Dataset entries
* * * * * * * * *
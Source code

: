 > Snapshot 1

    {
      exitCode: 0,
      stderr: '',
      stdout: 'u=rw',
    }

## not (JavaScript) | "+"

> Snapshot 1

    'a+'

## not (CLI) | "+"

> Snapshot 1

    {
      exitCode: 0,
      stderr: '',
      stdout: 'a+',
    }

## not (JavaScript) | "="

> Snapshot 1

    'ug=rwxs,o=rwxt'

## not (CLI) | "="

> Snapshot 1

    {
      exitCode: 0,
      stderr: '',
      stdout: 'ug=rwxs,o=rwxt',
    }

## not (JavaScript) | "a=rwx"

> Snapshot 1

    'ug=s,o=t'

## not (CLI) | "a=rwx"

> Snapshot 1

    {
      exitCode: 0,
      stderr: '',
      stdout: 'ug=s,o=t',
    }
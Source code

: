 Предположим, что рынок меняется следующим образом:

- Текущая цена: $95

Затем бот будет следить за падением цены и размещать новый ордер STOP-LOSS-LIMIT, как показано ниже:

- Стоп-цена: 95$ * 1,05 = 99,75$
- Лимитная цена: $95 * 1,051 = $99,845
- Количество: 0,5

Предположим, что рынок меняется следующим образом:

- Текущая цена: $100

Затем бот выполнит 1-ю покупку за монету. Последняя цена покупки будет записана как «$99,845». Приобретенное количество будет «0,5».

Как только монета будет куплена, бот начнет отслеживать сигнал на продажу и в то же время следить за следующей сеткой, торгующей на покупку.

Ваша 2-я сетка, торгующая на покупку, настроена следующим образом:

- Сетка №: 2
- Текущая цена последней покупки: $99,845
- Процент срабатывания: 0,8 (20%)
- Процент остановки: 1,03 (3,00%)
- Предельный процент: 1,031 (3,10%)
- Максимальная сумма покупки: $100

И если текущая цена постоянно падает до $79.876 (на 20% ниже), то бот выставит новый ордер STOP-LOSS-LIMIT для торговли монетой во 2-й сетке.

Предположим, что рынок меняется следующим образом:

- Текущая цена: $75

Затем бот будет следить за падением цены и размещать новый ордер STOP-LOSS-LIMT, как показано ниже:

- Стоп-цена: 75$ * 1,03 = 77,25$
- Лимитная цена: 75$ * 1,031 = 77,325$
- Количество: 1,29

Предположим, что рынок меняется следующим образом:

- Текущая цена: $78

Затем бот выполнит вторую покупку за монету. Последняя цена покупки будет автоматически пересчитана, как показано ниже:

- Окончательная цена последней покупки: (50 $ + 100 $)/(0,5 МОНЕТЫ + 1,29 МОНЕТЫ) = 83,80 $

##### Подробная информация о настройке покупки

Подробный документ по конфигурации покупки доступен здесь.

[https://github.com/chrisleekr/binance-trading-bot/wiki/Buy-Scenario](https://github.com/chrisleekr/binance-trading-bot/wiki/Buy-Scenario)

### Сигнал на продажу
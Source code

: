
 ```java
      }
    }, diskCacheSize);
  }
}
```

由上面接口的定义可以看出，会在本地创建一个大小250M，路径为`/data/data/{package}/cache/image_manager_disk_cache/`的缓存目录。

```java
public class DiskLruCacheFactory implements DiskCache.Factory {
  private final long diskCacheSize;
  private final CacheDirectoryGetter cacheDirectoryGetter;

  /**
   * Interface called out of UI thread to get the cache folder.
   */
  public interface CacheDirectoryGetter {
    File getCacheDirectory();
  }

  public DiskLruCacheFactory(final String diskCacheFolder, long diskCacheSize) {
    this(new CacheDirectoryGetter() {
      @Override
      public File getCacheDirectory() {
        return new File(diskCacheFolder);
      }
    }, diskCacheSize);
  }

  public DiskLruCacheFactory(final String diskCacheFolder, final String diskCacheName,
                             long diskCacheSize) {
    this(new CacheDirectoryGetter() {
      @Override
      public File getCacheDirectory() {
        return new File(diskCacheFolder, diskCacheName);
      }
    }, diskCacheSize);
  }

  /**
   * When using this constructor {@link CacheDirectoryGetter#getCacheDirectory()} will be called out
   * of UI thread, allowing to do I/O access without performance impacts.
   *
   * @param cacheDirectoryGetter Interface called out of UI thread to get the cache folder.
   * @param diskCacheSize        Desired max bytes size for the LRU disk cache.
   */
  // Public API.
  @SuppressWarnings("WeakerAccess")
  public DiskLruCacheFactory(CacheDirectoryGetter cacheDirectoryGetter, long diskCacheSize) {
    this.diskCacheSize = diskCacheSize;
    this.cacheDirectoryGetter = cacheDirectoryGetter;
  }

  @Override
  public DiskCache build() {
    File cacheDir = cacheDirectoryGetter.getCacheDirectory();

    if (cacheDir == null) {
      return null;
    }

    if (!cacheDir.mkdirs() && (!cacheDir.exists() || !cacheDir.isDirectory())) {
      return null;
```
* * * * * * * * *
◆ What to work on
How many of the lines in the records include the string "Стоп"? Reply with the number alone.

◆ Solution for this task
2